Noor cackled with laughter mixed with hisses of pain from the blades digging into her neck. Sebastian and Emmanuel ran to the door and struggled to push them outside, back down the stairs. Grant ran to my side and I asked, “What do we do?”
“Run!” Sebastian yelled, but his words were cut off by the sound of a loud explosion on the warehouse floor. The office walls and floor shook with tremors.
The building shook again under the powerful force of a second explosion. Grant used his shoulder to ram into the back window of the office. The glass cracked against his weight, shattering to the floor around our feet like rain.
“What’s causing that?” I asked.
“If I had to guess,” he said. “Ryan.”
“Is he trying to kill us?” I asked looking back at Sebastian who was still covering the door. “Do we just leave him? Emmanuel?”
“I’m not really sure,” he said, hoisting me over the edge of the windowsill.

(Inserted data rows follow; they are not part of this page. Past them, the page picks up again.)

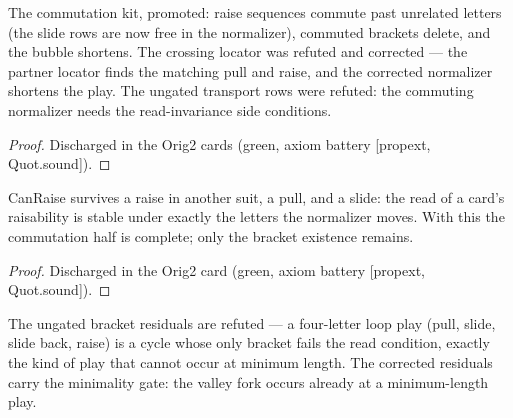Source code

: \begin{theorem}\label{thm:normalizer}
\leanok
{}
The commutation kit, promoted: raise sequences commute past
unrelated letters (the slide rows are now free in the
normalizer), commuted brackets delete, and the bubble shortens.
The crossing locator was refuted and corrected --- the partner
locator finds the matching pull and raise, and the corrected
normalizer shortens the play.  The ungated transport rows were
refuted: the commuting normalizer needs the read-invariance
side conditions.
\end{theorem}

\begin{proof}
\leanok
Discharged in the Orig2 cards (green, axiom battery [propext, Quot.sound]).
\end{proof}

\begin{theorem}\label{thm:readInvariance}
\leanok
{}
CanRaise survives a raise in another suit, a pull, and a
slide: the read of a card's raisability is stable under exactly
the letters the normalizer moves.  With this the commutation
half is complete; only the bracket existence remains.
\end{theorem}

\begin{proof}
\leanok
Discharged in the Orig2 card (green, axiom battery [propext, Quot.sound]).
\end{proof}

\begin{theorem}\label{thm:minimalityGate}
\leanok
{}
The ungated bracket residuals are refuted --- a four-letter
loop play (pull, slide, slide back, raise) is a cycle whose
only bracket fails the read condition, exactly the kind of play
that cannot occur at minimum length.  The corrected residuals
carry the minimality gate: the valley fork occurs already at a
minimum-length play.
\end{theorem}

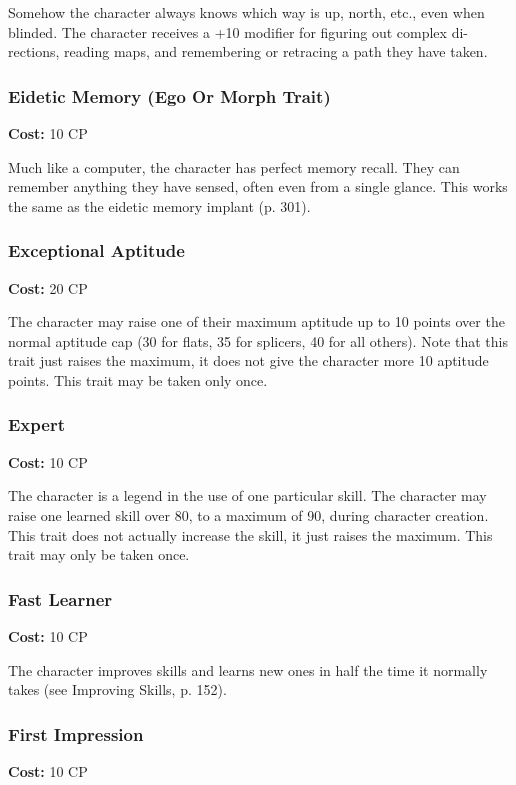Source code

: Somehow the character always knows which way is up, north, etc., even when
blinded. The character receives a +10 modifier for figuring out complex di-
rections, reading maps, and remembering or retracing a path they have taken.

\subsubsection{Eidetic Memory (Ego Or Morph Trait)}
\textbf{Cost:} 10 CP

Much like a computer, the character has perfect memory recall. They can
remember anything they have sensed, often even from a single glance. This works
the same as the eidetic memory implant (p. 301).

\subsubsection{Exceptional Aptitude}
\textbf{Cost:} 20 CP

The character may raise one of their maximum aptitude up to 10 points over the
normal aptitude cap (30 for flats, 35 for splicers, 40 for all others). Note
that this trait just raises the maximum, it does not give the character more 10
aptitude points. This trait may be taken only once.

\subsubsection{Expert}
\textbf{Cost:} 10 CP

The character is a legend in the use of one particular skill. The character may
raise one learned skill over 80, to a maximum of 90, during character
creation. This trait does not actually increase the skill, it just raises the
maximum. This trait may only be taken once.

\subsubsection{Fast Learner}
\textbf{Cost:} 10 CP

The character improves skills and learns new ones in half the time it normally
takes (see Improving Skills, p. 152).

\subsubsection{First Impression}
\textbf{Cost:} 10 CP

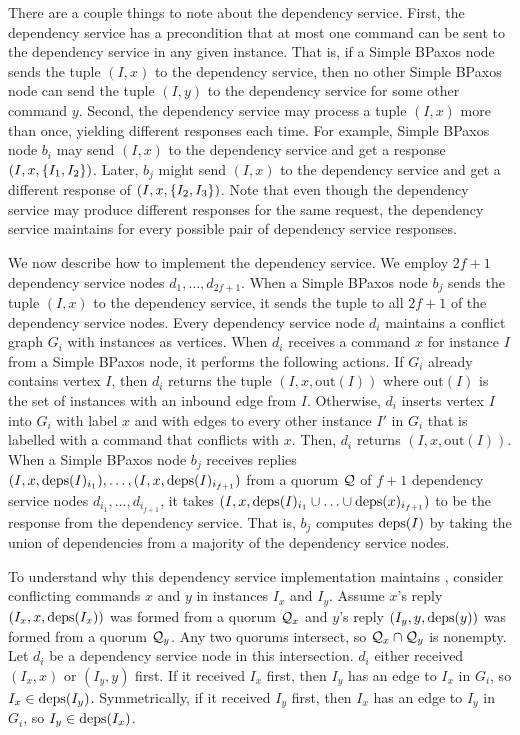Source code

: There are a couple things to note about the dependency service.
%
First, the dependency service has a precondition that at most one command can
be sent to the dependency service in any given instance. That is, if a Simple
BPaxos node sends the tuple $(I, x)$ to the dependency service, then no other
Simple BPaxos node can send the tuple $(I, y)$ to the dependency service for
some other command $y$.
%
Second, the dependency service may process a tuple $(I, x)$ more than once,
yielding different responses each time. For example, Simple BPaxos node $b_i$
may send $(I, x)$ to the dependency service and get a response $(I, x,
\{I_1, I_2\})$. Later, $b_j$ might send $(I, x)$ to the dependency service
and get a different response of $(I, x, \{I_2, I_3\})$. Note that even though
the dependency service may produce different responses for the same request,
the dependency service maintains  for every possible
pair of dependency service responses.

\newcommand{\out}[1]{\text{out}(#1)}
We now describe how to implement the dependency service. We employ $2f + 1$
dependency service nodes $d_{1}, \ldots, d_{2f + 1}$. When a Simple BPaxos node
$b_j$ sends the tuple $(I, x)$ to the dependency service, it sends the tuple to
all $2f + 1$ of the dependency service nodes. Every dependency service node
$d_i$ maintains a conflict graph $G_i$ with instances as vertices. When $d_i$
receives a command $x$ for instance $I$ from a Simple BPaxos node, it performs
the following actions.
%
If $G_i$ already contains vertex $I$, then $d_i$ returns the tuple $(I, x,
\out{I})$ where $\out{I}$ is the set of instances with an inbound edge from
$I$.
%
Otherwise, $d_i$ inserts vertex $I$ into $G_i$ with label $x$ and with edges to
every other instance $I'$ in $G_i$ that is labelled with a command that
conflicts with $x$. Then, $d_i$ returns $(I, x, \out{I})$.
%
When a Simple BPaxos node $b_j$ receives replies $(I, x, \text{deps}(I)_{i_1}),
\ldots, (I, x, \text{deps}(I)_{i_{f+1}})$ from a quorum $\mathcal{Q}$ of $f + 1$
dependency service nodes $d_{i_1}, \ldots, d_{i_{f+1}}$, it takes $(I, x,
\text{deps}(I)_{i_1} \cup \ldots \cup \text{deps}(x)_{i_{f+1}})$ to be the response from
the dependency service. That is, $b_j$ computes $\text{deps}(I)$ by taking the union
of dependencies from a majority of the dependency service nodes.

To understand why this dependency service implementation maintains
, consider conflicting commands $x$ and $y$ in
instances $I_x$ and $I_y$. Assume $x$'s reply $(I_x, x, \text{deps}(I_x))$ was formed
from a quorum $\mathcal{Q}_x$ and $y$'s reply $(I_y, y, \text{deps}(y))$ was formed from
a quorum $\mathcal{Q}_y$. Any two quorums intersect, so $\mathcal{Q}_x \cap \mathcal{Q}_y$
is nonempty. Let $d_i$ be a dependency service node in this intersection. $d_i$
either received $(I_x, x)$ or $(I_y, y)$ first. If it received $I_x$ first,
then $I_y$ has an edge to $I_x$ in $G_i$, so $I_x \in \text{deps}(I_y)$.
Symmetrically, if it received $I_y$ first, then $I_x$ has an edge to $I_y$ in
$G_i$, so $I_y \in \text{deps}(I_x)$.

There was nothing beneath it other than the solid concrete of the warehouse floor below, and a few dozen fledglings fighting with one another. Smoke crept into the room, and the yellow light of flames flickered off to the side. “We’ve got to jump. Go first.”
I didn’t hesitate, pushing my feet off the ledge. I fell quick and hard, landing on my feet. The fledglings turned at the scent of my blood, the wound still open and fresh. Grant landed behind me and began fighting before I even thought to throw a punch. That was why he was the best. A legend.
Necks snapped behind me, arms were twisted and broken off. Grant smashed their jaws and cut their throats with the blade we’d taken from Noor. He showed zero mercy for the threat around us. I followed his lead, releasing the inner beast that resided in us all, pushing past the faint pull of humanity that continued to beat through me like a drum. I punched a vampire in the face before clawing at her neck, animal instinct roared in my soul.
The line between me and them was thinner than ever before.
Two bodies fell from the sky landing nearby. Before their feet touched the ground both Sebastian and Emmanuel had joined the fray. The light and heat from the explosions moved into the crowd and Grant shouted for us to head to the exit. He touched his fingers to mine, but he let go to continue tearing a path through the squabbling vampires. Even over the dust and debris they smelled my blood and probably heard my heartbeat. I saw the warehouse door, wide and rolled to the ceiling and the familiar dark of Grant’s hair bobbing above the swarm.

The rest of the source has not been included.